■ TASK OBJECTIVE
What's needed is an exact retyping of the lines from the start of the listing up to and including the line with "- methods and", minus any pictures.

■ PROVIDED RECORDS
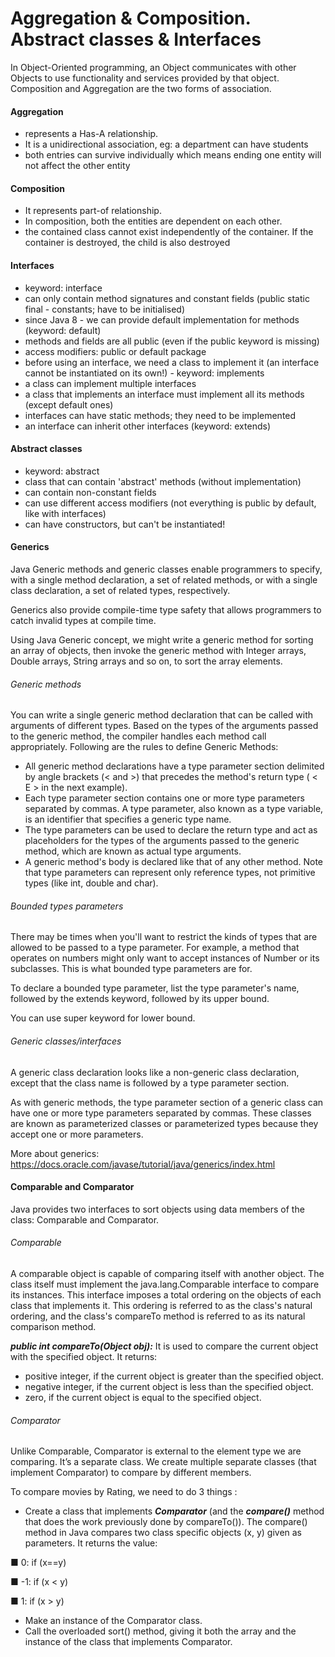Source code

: # Aggregation & Composition. Abstract classes & Interfaces

In Object-Oriented programming, an Object communicates with other Objects to use
functionality and services provided by that object.
Composition and Aggregation are the two forms of association.


#### Aggregation 

- represents a Has-A relationship.
- It is a unidirectional association, eg: a department can have students
- both entries can survive individually which means ending one entity will not affect the
other entity

#### Composition

- It represents part-of relationship.
- In composition, both the entities are dependent on each other.
- the contained class cannot exist independently of the container. If the container is destroyed, the child is also destroyed

#### Interfaces

- keyword: interface
- can only contain method signatures and constant fields (public static final -  constants; have to be initialised)
- since Java 8 - we can provide default implementation for methods (keyword: default)
- methods and fields are all public (even if the public keyword is missing)
- access modifiers: public or default package
- before using an interface, we need a class to implement it (an interface cannot be instantiated on its own!) - keyword: implements
- a class can implement multiple interfaces
- a class that implements an interface must implement all its methods (except default ones)
- interfaces can have static methods; they need to be implemented
- an interface can inherit other interfaces (keyword: extends)

#### Abstract classes

- keyword: abstract
- class that can contain 'abstract' methods (without implementation)
- can contain non-constant fields
- can use different access modifiers (not everything is public by default, like with interfaces)
- can have constructors, but can't be instantiated!

#### Generics

Java Generic methods and generic classes enable programmers to specify, 
with a single method declaration, a set of related methods, 
or with a single class declaration, a set of related types, respectively.

Generics also provide compile-time type safety that allows programmers to catch invalid 
types at compile time.

Using Java Generic concept, we might write a generic method for sorting an array 
of objects, then invoke the generic method with Integer arrays, 
Double arrays, String arrays and so on, to sort the array elements.

###### Generic methods

You can write a single generic method declaration that can be called with arguments 
of different types. Based on the types of the arguments passed to the generic method,
 the compiler handles each method call appropriately. Following are the rules to define 
 Generic Methods:

- All generic method declarations have a type parameter section delimited by angle 
brackets (< and >) that precedes the method's return type ( < E > in the next example).
- Each type parameter section contains one or more type parameters separated by commas. 
A type parameter, also known as a type variable, is an identifier that specifies a 
generic type name.
- The type parameters can be used to declare the return type and act as placeholders for 
the types of the arguments passed to the generic method, which are known as actual 
type arguments.
- A generic method's body is declared like that of any other method. Note that type 
parameters can represent only reference types, not primitive types 
(like int, double and char).

###### Bounded types parameters

There may be times when you'll want to restrict the kinds of types that are allowed to 
be passed to a type parameter. For example, a method that operates on numbers might 
only want to accept instances of Number or its subclasses. This is what bounded type 
parameters are for.

To declare a bounded type parameter, list the type parameter's name, followed by 
the extends keyword, followed by its upper bound. 

You can use super keyword for lower bound.

###### Generic classes/interfaces

A generic class declaration looks like a non-generic class declaration, except that the 
class name is followed by a type parameter section.

As with generic methods, the type parameter section of a generic class can have one or 
more type parameters separated by commas. These classes are known as parameterized 
classes or parameterized types because they accept one or more parameters.


More about generics: https://docs.oracle.com/javase/tutorial/java/generics/index.html

#### Comparable and Comparator

Java provides two interfaces to sort objects using data members of the class:
Comparable and Comparator.

###### Comparable

A comparable object is capable of comparing itself with another object. The class itself
must implement the java.lang.Comparable interface to compare its instances. This
interface imposes a total ordering on the objects of each class that implements it. This
ordering is referred to as the class's natural ordering, and the class's compareTo method
is referred to as its natural comparison method.

**_public int compareTo(Object obj):_** It is used to compare the current object with the
specified object. It returns:

- positive integer, if the current object is greater than the specified object.
- negative integer, if the current object is less than the specified object.
- zero, if the current object is equal to the specified object.

###### Comparator

Unlike Comparable, Comparator is external to the element type we are comparing. 
It’s a separate class. We create multiple separate classes (that implement Comparator) to
compare by different members.

To compare movies by Rating, we need to do 3 things :
- Create a class that implements **_Comparator_** (and the **_compare()_** method that
does the work previously done by compareTo()). The compare() method in Java
compares two class specific objects (x, y) given as parameters. It returns the
value:

■ 0: if (x==y)

■ -1: if (x < y)

■ 1: if (x > y)

- Make an instance of the Comparator class.
- Call the overloaded sort() method, giving it both the array and the instance of the
class that implements Comparator.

■ SOLUTION BELOW
Source code

: # Aggregation & Composition. Abstract classes & Interfaces

In Object-Oriented programming, an Object communicates with other Objects to use
functionality and services provided by that object.
Composition and Aggregation are the two forms of association.


#### Aggregation 

- represents a Has-A relationship.
- It is a unidirectional association, eg: a department can have students
- both entries can survive individually which means ending one entity will not affect the
other entity

#### Composition

- It represents part-of relationship.
- In composition, both the entities are dependent on each other.
- the contained class cannot exist independently of the container. If the container is destroyed, the child is also destroyed

#### Interfaces

- keyword: interface
- can only contain method signatures and constant fields (public static final -  constants; have to be initialised)
- since Java 8 - we can provide default implementation for methods (keyword: default)
- methods and fields are all public (even if the public keyword is missing)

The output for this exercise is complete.